** Work to be completed **
Of the lines listed below, return exactly those that run from the line containing "while curr not" through the line containing "tcid = state_to_class.get(ts, -1)", both included.

** Given records **
□ □ □
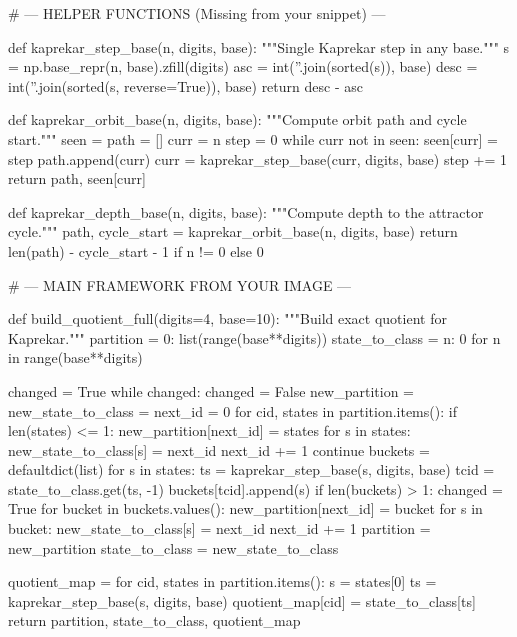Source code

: # --- HELPER FUNCTIONS (Missing from your snippet) ---

def kaprekar_step_base(n, digits, base):
    """Single Kaprekar step in any base."""
    s = np.base_repr(n, base).zfill(digits)
    asc = int(''.join(sorted(s)), base)
    desc = int(''.join(sorted(s, reverse=True)), base)
    return desc - asc

def kaprekar_orbit_base(n, digits, base):
    """Compute orbit path and cycle start."""
    seen = {}
    path = []
    curr = n
    step = 0
    while curr not in seen:
        seen[curr] = step
        path.append(curr)
        curr = kaprekar_step_base(curr, digits, base)
        step += 1
    return path, seen[curr]

def kaprekar_depth_base(n, digits, base):
    """Compute depth to the attractor cycle."""
    path, cycle_start = kaprekar_orbit_base(n, digits, base)
    return len(path) - cycle_start - 1 if n != 0 else 0

# --- MAIN FRAMEWORK FROM YOUR IMAGE ---

def build_quotient_full(digits=4, base=10):
    """Build exact quotient for Kaprekar."""
    partition = {0: list(range(base**digits))}
    state_to_class = {n: 0 for n in range(base**digits)}
    
    changed = True
    while changed:
        changed = False
        new_partition = {}
        new_state_to_class = {}
        next_id = 0
        for cid, states in partition.items():
            if len(states) <= 1:
                new_partition[next_id] = states
                for s in states:
                    new_state_to_class[s] = next_id
                next_id += 1
                continue
            buckets = defaultdict(list)
            for s in states:
                ts = kaprekar_step_base(s, digits, base)
                tcid = state_to_class.get(ts, -1)
                buckets[tcid].append(s)
            if len(buckets) > 1:
                changed = True
            for bucket in buckets.values():
                new_partition[next_id] = bucket
                for s in bucket:
                    new_state_to_class[s] = next_id
                next_id += 1
        partition = new_partition
        state_to_class = new_state_to_class
    
    quotient_map = {}
    for cid, states in partition.items():
        s = states[0]
        ts = kaprekar_step_base(s, digits, base)
        quotient_map[cid] = state_to_class[ts]
    return partition, state_to_class, quotient_map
□ □ □
** Exercise output **
    while curr not in seen:
        seen[curr] = step
        path.append(curr)
        curr = kaprekar_step_base(curr, digits, base)
        step += 1
    return path, seen[curr]

def kaprekar_depth_base(n, digits, base):
    """Compute depth to the attractor cycle."""
    path, cycle_start = kaprekar_orbit_base(n, digits, base)
    return len(path) - cycle_start - 1 if n != 0 else 0

# --- MAIN FRAMEWORK FROM YOUR IMAGE ---

def build_quotient_full(digits=4, base=10):
    """Build exact quotient for Kaprekar."""
    partition = {0: list(range(base**digits))}
    state_to_class = {n: 0 for n in range(base**digits)}
    
    changed = True
    while changed:
        changed = False
        new_partition = {}
        new_state_to_class = {}
        next_id = 0
        for cid, states in partition.items():
            if len(states) <= 1:
                new_partition[next_id] = states
                for s in states:
                    new_state_to_class[s] = next_id
                next_id += 1
                continue
            buckets = defaultdict(list)
            for s in states:
                ts = kaprekar_step_base(s, digits, base)
                tcid = state_to_class.get(ts, -1)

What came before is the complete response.